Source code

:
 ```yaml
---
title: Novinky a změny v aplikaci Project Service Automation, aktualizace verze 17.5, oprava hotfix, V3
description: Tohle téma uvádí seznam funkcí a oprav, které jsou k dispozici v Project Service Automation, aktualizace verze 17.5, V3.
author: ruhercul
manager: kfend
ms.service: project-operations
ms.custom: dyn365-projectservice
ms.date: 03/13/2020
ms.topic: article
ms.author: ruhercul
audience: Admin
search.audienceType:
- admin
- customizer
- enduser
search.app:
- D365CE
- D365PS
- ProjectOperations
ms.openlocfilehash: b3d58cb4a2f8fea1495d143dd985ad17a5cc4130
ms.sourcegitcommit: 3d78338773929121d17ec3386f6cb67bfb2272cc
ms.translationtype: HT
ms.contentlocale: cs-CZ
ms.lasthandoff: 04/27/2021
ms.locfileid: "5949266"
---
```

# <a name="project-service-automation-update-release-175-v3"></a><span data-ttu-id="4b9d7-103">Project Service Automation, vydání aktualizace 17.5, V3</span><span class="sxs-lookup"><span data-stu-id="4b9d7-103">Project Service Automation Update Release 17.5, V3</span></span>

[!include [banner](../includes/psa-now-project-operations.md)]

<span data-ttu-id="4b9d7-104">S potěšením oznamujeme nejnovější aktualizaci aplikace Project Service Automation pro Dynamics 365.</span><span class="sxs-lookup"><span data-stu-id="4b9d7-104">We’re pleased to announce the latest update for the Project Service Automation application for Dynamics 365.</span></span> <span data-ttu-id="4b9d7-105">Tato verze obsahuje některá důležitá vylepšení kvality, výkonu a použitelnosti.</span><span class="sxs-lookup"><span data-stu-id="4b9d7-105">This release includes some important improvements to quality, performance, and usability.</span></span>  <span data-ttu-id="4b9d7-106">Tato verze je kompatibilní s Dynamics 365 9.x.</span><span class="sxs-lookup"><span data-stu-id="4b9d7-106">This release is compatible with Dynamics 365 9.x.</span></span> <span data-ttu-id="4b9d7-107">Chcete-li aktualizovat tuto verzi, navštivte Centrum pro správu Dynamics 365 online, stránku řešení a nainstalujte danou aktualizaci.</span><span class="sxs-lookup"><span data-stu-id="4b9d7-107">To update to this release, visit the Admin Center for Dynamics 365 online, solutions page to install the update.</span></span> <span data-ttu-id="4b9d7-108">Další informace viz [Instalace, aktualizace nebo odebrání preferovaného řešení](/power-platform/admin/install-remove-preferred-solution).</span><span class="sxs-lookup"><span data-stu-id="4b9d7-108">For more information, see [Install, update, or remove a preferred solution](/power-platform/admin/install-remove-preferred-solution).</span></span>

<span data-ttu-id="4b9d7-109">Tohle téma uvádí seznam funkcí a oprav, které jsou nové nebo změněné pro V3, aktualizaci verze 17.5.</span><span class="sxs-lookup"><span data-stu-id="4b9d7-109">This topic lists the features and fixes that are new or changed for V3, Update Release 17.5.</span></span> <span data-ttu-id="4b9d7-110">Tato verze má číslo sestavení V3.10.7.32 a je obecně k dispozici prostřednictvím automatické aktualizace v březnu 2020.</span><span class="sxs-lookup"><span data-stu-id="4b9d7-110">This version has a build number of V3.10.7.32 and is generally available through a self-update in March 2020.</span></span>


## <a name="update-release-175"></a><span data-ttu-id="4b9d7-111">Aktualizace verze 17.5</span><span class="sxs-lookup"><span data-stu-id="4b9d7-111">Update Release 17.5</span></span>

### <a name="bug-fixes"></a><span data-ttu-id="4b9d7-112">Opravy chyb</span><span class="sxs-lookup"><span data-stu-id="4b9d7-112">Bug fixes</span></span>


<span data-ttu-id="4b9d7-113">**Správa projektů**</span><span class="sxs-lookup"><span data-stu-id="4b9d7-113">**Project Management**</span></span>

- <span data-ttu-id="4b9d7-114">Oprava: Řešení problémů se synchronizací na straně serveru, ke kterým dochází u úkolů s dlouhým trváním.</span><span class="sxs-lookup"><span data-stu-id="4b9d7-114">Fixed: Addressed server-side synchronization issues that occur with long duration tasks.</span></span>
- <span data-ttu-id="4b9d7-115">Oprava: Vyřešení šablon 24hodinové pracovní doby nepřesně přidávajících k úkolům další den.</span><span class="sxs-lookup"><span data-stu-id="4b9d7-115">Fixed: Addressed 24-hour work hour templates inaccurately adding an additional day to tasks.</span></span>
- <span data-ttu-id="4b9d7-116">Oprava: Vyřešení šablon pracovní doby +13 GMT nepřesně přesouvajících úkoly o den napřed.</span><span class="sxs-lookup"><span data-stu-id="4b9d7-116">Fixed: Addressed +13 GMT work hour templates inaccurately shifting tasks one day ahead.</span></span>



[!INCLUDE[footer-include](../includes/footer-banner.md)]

+++

*Your instructions:* Go through the records and show every line with the string "inaccurately" in it.

*Solution to the problem:*
- <span data-ttu-id="4b9d7-115">Oprava: Vyřešení šablon 24hodinové pracovní doby nepřesně přidávajících k úkolům další den.</span><span class="sxs-lookup"><span data-stu-id="4b9d7-115">Fixed: Addressed 24-hour work hour templates inaccurately adding an additional day to tasks.</span></span>
- <span data-ttu-id="4b9d7-116">Oprava: Vyřešení šablon pracovní doby +13 GMT nepřesně přesouvajících úkoly o den napřed.</span><span class="sxs-lookup"><span data-stu-id="4b9d7-116">Fixed: Addressed +13 GMT work hour templates inaccurately shifting tasks one day ahead.</span></span>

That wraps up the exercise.